Eventually, I studied Narrative Therapy with Michael White at the Dulwich Centre and began a counselling practice for women and families. I was fortunate to be given my first senior management role in a large not-for-profit organisation in South Australia, where I oversaw Foster Care, Disability services and Family and Relationship services. It was during this time that I realised I had a growing passion for community work in the not-for-profit sector. I was hungry to learn more, do more, and work towards creating change from within, with people who were the experts in their own lives.
I have been working in the not-for-profit sector for over 25 years, and I have witnessed a lot of change in our sector. However, I believe that we are currently seeing a shift towards greater collaboration and social agitation through partnerships, consortiums, and alliances. This is an exciting time, and I am thrilled to be a part of this movement.
3. How do you demonstrate this year’s theme “Embrace Equity”?
Embracing equity for me involves actively working towards creating a fair and just society where everyone has the opportunity to succeed and access to the resources and support they need. As a feminist, equity is at the core of who I am. I believe it is crucial to speak out against oppression and advocate for policies and practices that promote equality, diversity, and inclusion in all aspects of life and work. Lutheran Care is committed to Diversity, Inclusion and Equity, and I’m really proud to be taking a lead role in the development of our action plans for the organisation. Just thinking about the inclusive consultations with our workforce is so exciting. To me, embracing equity means actively taking steps to bring about positive change, such as the development of these policies and procedures and very importantly using my right to vote and participate in social justice movements such as IWD, Pride and Reclaim the Night.
I am also looking forward to the upcoming referendum for the Aboriginal and Torres Strait Islander Voice and have faith that it will be the beginning of addressing the wrongs that have been done to First Nations people. I believe that just as the Yes vote was significant for the LGBTQIA+ community, the Voice referendum will create a starting point for working towards equity and justice for First Nations people.
4. What is the best piece of advice you have received?
Years ago, I participated in a women’s network group where we were asked to share our strengths and proudest accomplishments. I found it difficult to think of something to share, but one of the group members who knew about a successful activity I had facilitated encouraged me to speak up. Despite feeling embarrassed and nervous, she reminded me that I had to “toot my own horn,” because if I didn’t, no one else would. I still remember her words whenever I am asked to talk about my achievements.
5. Any other information you would like to share?

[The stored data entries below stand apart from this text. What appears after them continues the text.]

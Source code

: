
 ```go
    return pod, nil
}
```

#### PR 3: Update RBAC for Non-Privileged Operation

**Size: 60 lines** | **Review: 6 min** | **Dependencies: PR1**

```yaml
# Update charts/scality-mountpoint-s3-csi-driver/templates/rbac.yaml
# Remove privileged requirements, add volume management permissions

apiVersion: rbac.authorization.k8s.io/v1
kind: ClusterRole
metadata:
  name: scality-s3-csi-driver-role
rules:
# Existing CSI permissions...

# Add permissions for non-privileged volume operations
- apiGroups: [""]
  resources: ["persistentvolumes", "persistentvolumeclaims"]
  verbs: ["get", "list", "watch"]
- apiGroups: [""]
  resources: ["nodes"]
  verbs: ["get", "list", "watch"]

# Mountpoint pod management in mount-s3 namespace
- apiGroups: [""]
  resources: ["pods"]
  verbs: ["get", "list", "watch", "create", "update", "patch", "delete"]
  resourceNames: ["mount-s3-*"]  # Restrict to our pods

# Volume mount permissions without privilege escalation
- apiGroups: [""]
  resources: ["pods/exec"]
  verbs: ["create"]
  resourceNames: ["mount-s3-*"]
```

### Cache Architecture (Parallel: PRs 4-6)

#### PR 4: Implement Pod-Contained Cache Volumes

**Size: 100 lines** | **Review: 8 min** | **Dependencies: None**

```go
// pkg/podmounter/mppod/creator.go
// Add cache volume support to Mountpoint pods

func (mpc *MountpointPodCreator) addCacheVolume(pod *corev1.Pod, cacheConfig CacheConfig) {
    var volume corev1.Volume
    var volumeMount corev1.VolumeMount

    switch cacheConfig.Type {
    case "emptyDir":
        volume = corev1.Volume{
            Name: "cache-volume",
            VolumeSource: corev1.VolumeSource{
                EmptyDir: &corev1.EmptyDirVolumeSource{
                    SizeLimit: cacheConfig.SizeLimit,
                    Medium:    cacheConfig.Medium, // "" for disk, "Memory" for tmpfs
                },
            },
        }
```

As a mother to a daughter and a grandmother to two granddaughters, I have observed that their experiences of the world are vastly different from mine as a younger woman. I can see the achievements of the women’s movement through the way they live their lives. One of my granddaughters confidently claims her space and is unapologetic about it, while the other has a life goal of living with lots of dogs. My daughter is a teacher who promotes gender inclusivity by using language in her classes that allows boys to be beautiful and girls to be daring. This narrative was not present in a child’s schooling experience 40 years ago, where girls were expected to be demure and not take up space. It’s inspiring to see the progress that has been made and the potential for even greater change in the future.
The Yes vote completely changed my life. It allowed me to marry my life partner of 15 years, and together, we have raised amazing adults and loving grandchildren. The vote gave us a chance to dream of our future together and affirmed for our LGBTQIA+ community that our relationships are valid and genuine. Feminism led the way to “queer inclusion” through activism and agitation, and for that, I am incredibly grateful.